Show the number of arrangements that give an overall length of L = 2md

[Another]

Homework Statement

Show that the number of arrangements s that give an overall length
of L = 2md is given by g(N,m) = 2N!/[(N/2+m)!(N/2-m)!]

Relevant Equations

N = N_+ + N_-
L = 2md = (N_+ - N_-)d then 2m = N_+ - N_- , m is positive

I know $L = 2md = (N_+ - N_-)d$ then $2m = N_+ - N_-$
So I can write $N_+$ and $N_-$ in term N and m
I don't understand the factor 2 multiplying in front of N!/[(N_+)!(N_-)!]
How does multiplication by the number "2" give a physical meaning?

 

[PeroK]

I know $L = 2md = (N_+ - N_-)d$ then $2m = N_+ - N_-$
So I can write $N_+$ and $N_-$ in term N and m
I don't understand the factor 2 multiplying in front of N!/[(N_+)!(N_-)!]
How does multiplication by the number "2" give a physical meaning?
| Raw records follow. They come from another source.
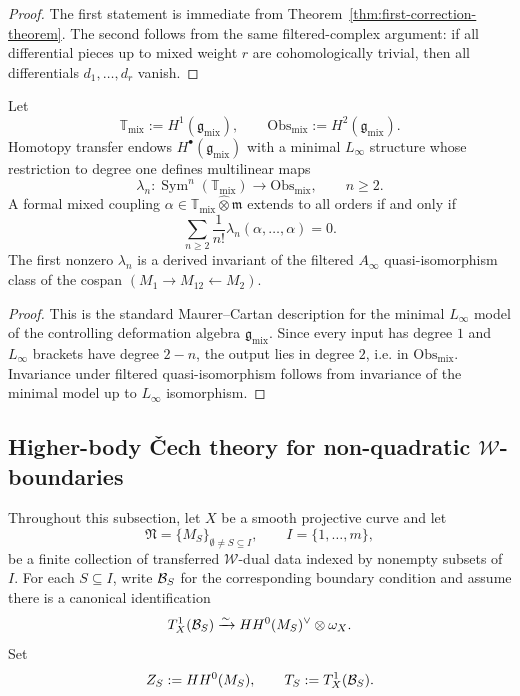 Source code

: \begin{proof}
The first statement is immediate from Theorem~\ref{thm:first-correction-theorem}. The second follows from the same filtered-complex argument: if all differential pieces up to mixed weight $r$ are cohomologically trivial, then all differentials $d_1,\dots,d_r$ vanish.
\end{proof}

\begin{theorem}
Let
\[
\mathbb T_{\mathrm{mix}}:=H^1(\mathfrak g_{\mathrm{mix}}),
\qquad
\mathrm{Obs}_{\mathrm{mix}}:=H^2(\mathfrak g_{\mathrm{mix}}).
\]
Homotopy transfer endows $H^\bullet(\mathfrak g_{\mathrm{mix}})$ with a minimal $L_\infty$ structure whose restriction to degree one defines multilinear maps
\[
\lambda_n : \operatorname{Sym}^n(\mathbb T_{\mathrm{mix}}) \longrightarrow \mathrm{Obs}_{\mathrm{mix}},
\qquad n\ge 2.
\]
A formal mixed coupling $\alpha\in \mathbb T_{\mathrm{mix}}\widehat\otimes \mathfrak m$ extends to all orders if and only if
\[
\sum_{n\ge 2}\frac{1}{n!}\lambda_n(\alpha,\dots,\alpha)=0.
\]
The first nonzero $\lambda_n$ is a derived invariant of the filtered $A_\infty$ quasi-isomorphism class of the cospan $(M_1\to M_{12}\leftarrow M_2)$.
\end{theorem}

\begin{proof}
This is the standard Maurer--Cartan description for the minimal $L_\infty$ model of the controlling deformation algebra $\mathfrak g_{\mathrm{mix}}$. Since every input has degree $1$ and $L_\infty$ brackets have degree $2-n$, the output lies in degree $2$, i.e. in $\mathrm{Obs}_{\mathrm{mix}}$. Invariance under filtered quasi-isomorphism follows from invariance of the minimal model up to $L_\infty$ isomorphism.
\end{proof}



\subsection{Higher-body \v{C}ech theory for non-quadratic $\mathcal W$-boundaries}

\begin{convention}
Throughout this subsection, let $X$ be a smooth projective curve and let
\[
\mathfrak N=\{M_S\}_{\emptyset\neq S\subseteq I},\qquad I=\{1,\dots,m\},
\]
be a finite collection of transferred $\mathcal W$-dual data indexed by nonempty subsets of $I$.
For each $S\subseteq I$, write $\cB_S$ for the corresponding boundary condition and assume there is a canonical identification
\[
T^1_X(\cB_S)
\xrightarrow{\sim}
HH^0(M_S)^\vee\otimes \omega_X.
\]
Set
\[
Z_S:=HH^0(M_S),\qquad T_S:=T^1_X(\cB_S).
\]
\end{convention}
Suppose $N = 4$ and $m = 1$: you want a length of $L = 2d$. You need $3$ links in one direction and $1$ in the other. You can do that with $3$ links in the plus direction and $1$ link in the negative direction or vice versa. We can count the number of ways to get $3$ pluses and $1$ minus, then double it.

 

[anuttarasammyak]

2md and -2md are regarded same so doubled.